Convenção Clima da ONU vê a necessidade de equilíbrio de gênero na diplomacia climática

As mulheres são metade da população mundial e as mais impactadas pelos efeitos do aquecimento global. Porém, não estão representadas nas principais esferas de decisão referentes às mudanças climáticas. Entretanto, se depender do grupo de mais de 300 líderes que assinaram uma carta com propostas e soluções concretas para fortalecer a presença de mulheres na equipe de liderança da presidência da COP26, e da campanha SHEChangesClimate, sim, haverá mais igualdade de gênero nas tomadas de decisão. A campanha lançada na semana dos cinco anos do Acordo de Paris exige uma maior representatividade feminina na próxima Conferência das Nações Unidas sobre Mudanças Climáticas, que será realizada em Glasgow, na Escócia, em 2021.
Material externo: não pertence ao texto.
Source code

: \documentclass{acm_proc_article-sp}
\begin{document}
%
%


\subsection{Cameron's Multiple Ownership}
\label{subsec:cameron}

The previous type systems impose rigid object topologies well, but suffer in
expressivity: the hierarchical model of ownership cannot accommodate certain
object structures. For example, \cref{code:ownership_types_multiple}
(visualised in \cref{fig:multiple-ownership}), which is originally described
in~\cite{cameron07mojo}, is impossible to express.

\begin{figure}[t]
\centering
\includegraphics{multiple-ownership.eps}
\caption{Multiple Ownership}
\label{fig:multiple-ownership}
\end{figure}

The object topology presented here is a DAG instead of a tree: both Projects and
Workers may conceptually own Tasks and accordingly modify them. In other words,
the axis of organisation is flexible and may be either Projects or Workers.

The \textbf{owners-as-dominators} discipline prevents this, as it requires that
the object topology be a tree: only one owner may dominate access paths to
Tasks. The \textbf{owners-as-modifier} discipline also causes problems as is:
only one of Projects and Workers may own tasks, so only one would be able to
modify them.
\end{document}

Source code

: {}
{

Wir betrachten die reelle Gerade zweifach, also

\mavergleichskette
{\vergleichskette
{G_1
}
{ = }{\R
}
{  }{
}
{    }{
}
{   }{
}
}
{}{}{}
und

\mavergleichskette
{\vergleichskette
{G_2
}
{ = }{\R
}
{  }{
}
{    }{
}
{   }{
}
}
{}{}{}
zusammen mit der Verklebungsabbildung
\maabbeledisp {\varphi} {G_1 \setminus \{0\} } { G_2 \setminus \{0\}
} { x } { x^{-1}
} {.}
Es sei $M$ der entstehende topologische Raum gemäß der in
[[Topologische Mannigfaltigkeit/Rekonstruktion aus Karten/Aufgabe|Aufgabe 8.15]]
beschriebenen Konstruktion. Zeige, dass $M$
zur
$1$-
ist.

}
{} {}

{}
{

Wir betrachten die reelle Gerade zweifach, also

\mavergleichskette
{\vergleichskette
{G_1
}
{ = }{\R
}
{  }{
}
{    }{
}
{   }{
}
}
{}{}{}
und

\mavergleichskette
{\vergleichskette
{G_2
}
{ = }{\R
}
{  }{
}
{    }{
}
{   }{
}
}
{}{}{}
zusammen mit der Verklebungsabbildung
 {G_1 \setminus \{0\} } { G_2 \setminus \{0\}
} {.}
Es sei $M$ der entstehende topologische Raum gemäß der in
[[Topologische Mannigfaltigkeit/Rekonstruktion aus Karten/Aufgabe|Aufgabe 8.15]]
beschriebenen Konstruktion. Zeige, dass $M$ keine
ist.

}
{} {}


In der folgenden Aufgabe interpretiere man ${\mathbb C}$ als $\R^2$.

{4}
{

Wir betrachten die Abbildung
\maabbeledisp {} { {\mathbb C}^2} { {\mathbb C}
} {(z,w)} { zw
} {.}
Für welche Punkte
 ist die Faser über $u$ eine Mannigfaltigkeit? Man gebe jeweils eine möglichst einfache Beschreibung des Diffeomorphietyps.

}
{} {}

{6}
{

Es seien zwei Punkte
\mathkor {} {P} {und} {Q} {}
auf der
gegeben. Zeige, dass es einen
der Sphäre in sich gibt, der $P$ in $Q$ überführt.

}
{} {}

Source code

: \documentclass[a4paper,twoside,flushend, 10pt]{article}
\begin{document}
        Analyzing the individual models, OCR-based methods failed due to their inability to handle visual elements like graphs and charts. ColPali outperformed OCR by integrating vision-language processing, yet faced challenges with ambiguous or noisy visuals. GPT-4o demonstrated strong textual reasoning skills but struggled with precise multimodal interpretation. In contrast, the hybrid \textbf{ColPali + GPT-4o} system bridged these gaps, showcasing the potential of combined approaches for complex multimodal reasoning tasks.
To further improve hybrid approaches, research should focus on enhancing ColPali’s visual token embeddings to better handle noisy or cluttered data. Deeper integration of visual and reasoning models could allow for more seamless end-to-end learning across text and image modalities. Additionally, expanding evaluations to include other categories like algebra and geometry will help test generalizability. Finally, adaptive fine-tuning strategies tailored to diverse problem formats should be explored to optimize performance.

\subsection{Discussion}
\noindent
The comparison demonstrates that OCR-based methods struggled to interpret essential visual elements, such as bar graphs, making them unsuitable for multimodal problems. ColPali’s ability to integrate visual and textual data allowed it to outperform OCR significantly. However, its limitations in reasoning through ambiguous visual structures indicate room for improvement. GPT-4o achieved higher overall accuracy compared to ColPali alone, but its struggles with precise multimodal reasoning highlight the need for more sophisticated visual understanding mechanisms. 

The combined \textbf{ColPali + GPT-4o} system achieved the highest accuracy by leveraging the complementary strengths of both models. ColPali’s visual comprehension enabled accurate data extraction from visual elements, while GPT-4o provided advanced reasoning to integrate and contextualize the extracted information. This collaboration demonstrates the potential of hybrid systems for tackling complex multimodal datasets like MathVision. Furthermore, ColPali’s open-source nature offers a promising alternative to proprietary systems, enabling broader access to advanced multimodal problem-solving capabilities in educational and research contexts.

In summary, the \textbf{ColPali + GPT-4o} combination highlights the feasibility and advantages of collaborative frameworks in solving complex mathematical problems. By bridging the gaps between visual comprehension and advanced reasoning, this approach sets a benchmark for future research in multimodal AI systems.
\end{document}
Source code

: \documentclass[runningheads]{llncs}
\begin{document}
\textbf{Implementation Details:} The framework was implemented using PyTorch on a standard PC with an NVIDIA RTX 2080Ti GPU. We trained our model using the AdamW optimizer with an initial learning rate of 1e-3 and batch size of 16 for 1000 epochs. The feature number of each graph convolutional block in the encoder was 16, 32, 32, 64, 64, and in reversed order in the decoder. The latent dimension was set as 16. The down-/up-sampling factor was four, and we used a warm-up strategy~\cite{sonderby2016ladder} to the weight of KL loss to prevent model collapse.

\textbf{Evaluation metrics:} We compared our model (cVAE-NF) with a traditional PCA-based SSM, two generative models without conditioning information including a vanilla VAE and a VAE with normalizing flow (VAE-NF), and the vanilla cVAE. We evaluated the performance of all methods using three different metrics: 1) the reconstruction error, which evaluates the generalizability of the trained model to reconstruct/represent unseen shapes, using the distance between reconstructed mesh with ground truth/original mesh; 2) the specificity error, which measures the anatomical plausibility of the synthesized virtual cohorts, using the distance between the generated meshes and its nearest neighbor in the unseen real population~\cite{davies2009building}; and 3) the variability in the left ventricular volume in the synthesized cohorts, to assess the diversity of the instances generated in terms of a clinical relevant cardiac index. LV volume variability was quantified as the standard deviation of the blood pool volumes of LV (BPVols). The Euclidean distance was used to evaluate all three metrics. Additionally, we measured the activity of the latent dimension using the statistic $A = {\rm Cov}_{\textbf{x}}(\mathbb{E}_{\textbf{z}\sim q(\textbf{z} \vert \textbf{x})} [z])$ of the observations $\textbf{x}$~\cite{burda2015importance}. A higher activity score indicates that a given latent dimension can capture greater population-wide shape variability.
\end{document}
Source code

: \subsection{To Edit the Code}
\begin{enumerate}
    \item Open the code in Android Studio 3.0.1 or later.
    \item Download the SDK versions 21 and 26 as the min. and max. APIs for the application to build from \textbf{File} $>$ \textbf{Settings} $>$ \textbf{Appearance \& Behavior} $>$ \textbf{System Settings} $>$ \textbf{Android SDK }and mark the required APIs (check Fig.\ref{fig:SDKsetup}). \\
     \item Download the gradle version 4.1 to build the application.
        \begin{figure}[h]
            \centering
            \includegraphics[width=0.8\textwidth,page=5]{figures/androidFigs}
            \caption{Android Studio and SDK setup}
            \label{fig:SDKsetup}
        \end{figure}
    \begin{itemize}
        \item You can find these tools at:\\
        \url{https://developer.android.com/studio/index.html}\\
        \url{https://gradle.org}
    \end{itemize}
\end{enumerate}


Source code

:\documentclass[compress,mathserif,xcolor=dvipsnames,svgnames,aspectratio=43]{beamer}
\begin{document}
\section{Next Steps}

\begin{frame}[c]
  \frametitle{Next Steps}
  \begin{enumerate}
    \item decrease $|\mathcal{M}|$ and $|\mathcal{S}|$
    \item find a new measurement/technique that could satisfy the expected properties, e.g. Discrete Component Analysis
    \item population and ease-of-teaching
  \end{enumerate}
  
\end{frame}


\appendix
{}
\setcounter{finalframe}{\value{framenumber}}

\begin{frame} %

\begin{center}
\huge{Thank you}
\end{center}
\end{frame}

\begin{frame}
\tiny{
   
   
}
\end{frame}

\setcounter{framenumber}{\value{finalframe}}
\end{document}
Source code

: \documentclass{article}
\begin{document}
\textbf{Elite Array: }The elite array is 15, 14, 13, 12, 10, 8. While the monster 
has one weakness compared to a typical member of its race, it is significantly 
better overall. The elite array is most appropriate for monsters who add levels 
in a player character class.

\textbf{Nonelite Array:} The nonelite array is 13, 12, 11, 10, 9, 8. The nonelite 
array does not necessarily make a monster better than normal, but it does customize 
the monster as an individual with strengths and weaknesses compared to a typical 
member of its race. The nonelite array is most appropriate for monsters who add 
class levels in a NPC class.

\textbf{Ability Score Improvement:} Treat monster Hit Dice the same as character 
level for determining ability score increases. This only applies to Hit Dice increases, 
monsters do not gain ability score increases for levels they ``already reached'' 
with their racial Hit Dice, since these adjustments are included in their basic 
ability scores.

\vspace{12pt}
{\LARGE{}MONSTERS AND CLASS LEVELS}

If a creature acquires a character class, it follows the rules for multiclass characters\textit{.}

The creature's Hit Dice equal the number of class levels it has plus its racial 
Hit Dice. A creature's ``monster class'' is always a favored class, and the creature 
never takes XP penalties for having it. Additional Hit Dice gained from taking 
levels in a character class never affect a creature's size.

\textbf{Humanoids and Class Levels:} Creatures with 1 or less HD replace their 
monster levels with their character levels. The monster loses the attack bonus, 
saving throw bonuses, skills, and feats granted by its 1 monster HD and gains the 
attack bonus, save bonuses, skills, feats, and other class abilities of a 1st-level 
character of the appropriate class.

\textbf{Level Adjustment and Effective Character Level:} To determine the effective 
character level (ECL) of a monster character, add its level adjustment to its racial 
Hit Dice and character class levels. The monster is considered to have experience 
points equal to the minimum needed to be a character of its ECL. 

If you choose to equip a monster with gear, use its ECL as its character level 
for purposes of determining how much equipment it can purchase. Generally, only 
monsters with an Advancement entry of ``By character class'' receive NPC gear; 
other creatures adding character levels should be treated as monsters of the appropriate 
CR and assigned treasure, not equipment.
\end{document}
A campanha foi divulgada durante a Conferência de Parceria para Emergências Planetárias, organizada pela presidente e diretora de Clima e Sustentabilidade, a assessora da ONU, Elise Buckle. A carta é referendada com as assinaturas de cientistas, acadêmicas, profissionais da área da cultura, dos negócios e da tecnologia. Entre elas, firmaram a ganhadora do Prêmio Nobel e a membro da House of Lords of the United Kingdom, a Baronesa Goudie; ativistas como Rosamund Adoo-Kissi-Debrah; líderes de ONGs como Jennifer Morgan, do Greenpeace, e líderes de empresas de tecnologia como Kate Brandt, do Google.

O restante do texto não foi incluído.